The goal of surgical treatment is to correct penile curvature and restore sexual function. The method advocated by Nesbit involves removing a small elliptical piece of the tunica albuginea on the convex side of the curvature, then suturing the incised tunica albuginea to close the defect and straighten the penis. If the penile length is sufficient and the curvature is grade I, without incising the tunica albuginea, simple suturing of the longer side of the tunica albuginea may suffice. This method is simple and has fewer complications. Both methods do not injure the corpora cavernosa and generally do not affect erectile function postoperatively, with satisfactory outcomes, making them widely used in clinical practice. Gelbard and Hayden (1991) suggested not removing the tunica albuginea but making several relaxing transverse incisions on the concave side of the curved penis and filling the incisions with grafts. Others advocate removing the penile patch and repairing the local defect with grafts, such as dermis, great saphenous vein, tunica vaginalis, or synthetic materials. However, since the lesions often extend beyond the patch and infiltrate surrounding erectile tissues, excessive removal of the patch and surrounding tissues may risk erectile dysfunction. Montorsi et al. (1994) emphasized the use of color Doppler ultrasound preoperatively to assess penile hemodynamic parameters and accurately evaluate the structure of the corpora cavernosa and venous function. If penile venous insufficiency is present, patch removal and defect repair are not recommended, as the postoperative erectile dysfunction rate can be as high as 70%.

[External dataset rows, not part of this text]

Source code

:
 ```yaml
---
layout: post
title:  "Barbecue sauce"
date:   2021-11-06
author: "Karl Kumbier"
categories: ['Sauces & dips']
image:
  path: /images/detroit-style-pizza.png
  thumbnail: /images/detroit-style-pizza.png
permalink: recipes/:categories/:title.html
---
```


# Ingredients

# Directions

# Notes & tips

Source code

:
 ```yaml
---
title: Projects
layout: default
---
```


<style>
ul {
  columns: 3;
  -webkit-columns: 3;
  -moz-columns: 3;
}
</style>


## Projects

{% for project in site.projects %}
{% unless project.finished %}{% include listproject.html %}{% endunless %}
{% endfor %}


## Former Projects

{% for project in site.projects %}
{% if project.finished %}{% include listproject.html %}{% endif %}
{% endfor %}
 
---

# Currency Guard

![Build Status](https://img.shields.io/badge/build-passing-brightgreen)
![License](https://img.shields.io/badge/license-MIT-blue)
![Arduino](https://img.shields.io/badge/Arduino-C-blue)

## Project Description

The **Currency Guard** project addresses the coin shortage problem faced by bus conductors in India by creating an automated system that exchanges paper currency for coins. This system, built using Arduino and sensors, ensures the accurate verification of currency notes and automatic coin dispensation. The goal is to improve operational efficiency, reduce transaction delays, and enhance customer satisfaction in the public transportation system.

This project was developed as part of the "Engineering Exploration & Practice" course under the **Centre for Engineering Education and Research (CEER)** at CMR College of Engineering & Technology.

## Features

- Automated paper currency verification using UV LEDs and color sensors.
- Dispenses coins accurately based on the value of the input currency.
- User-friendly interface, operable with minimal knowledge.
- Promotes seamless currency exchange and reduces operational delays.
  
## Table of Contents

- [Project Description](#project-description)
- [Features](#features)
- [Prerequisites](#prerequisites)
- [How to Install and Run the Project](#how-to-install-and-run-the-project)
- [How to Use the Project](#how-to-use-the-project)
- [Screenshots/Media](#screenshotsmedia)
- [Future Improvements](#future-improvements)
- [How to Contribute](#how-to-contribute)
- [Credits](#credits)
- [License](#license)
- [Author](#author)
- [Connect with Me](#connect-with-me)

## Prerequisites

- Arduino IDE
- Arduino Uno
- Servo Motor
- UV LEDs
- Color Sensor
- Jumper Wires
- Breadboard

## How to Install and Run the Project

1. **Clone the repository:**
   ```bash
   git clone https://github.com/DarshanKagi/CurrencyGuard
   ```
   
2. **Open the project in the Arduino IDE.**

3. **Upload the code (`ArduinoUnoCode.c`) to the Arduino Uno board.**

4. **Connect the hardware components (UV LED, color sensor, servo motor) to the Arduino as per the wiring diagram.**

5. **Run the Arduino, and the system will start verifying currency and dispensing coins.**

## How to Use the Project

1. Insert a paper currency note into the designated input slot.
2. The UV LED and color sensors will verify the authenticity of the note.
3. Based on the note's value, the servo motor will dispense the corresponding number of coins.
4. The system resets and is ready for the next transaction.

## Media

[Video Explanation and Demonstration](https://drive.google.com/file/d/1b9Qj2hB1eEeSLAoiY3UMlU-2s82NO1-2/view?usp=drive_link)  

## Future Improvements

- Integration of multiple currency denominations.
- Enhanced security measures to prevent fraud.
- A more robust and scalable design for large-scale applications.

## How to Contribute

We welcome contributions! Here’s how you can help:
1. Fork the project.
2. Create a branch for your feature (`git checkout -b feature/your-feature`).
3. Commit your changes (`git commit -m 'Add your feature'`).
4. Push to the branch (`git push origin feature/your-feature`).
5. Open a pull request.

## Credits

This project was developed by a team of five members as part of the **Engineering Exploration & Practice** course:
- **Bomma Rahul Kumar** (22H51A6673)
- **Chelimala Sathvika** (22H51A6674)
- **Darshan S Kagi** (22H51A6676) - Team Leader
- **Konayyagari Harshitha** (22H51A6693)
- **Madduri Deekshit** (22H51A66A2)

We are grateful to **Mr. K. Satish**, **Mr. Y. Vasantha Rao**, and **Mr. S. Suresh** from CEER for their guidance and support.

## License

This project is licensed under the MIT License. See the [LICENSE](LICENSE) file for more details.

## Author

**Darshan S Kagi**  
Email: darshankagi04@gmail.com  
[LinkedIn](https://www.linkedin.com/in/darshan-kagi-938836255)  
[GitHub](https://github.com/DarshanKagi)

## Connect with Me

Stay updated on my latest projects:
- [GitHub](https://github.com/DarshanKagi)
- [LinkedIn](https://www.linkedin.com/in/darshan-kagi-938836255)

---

For penile curvature combined with erectile dysfunction, the curvature should be corrected first, followed by minimally invasive treatments for erectile dysfunction, such as intracavernosal injection of vasoactive drugs, intraurethral administration of Muse, or vacuum erection devices, which may achieve therapeutic effects. If non-surgical therapy fails, penile prosthesis implantation may be considered.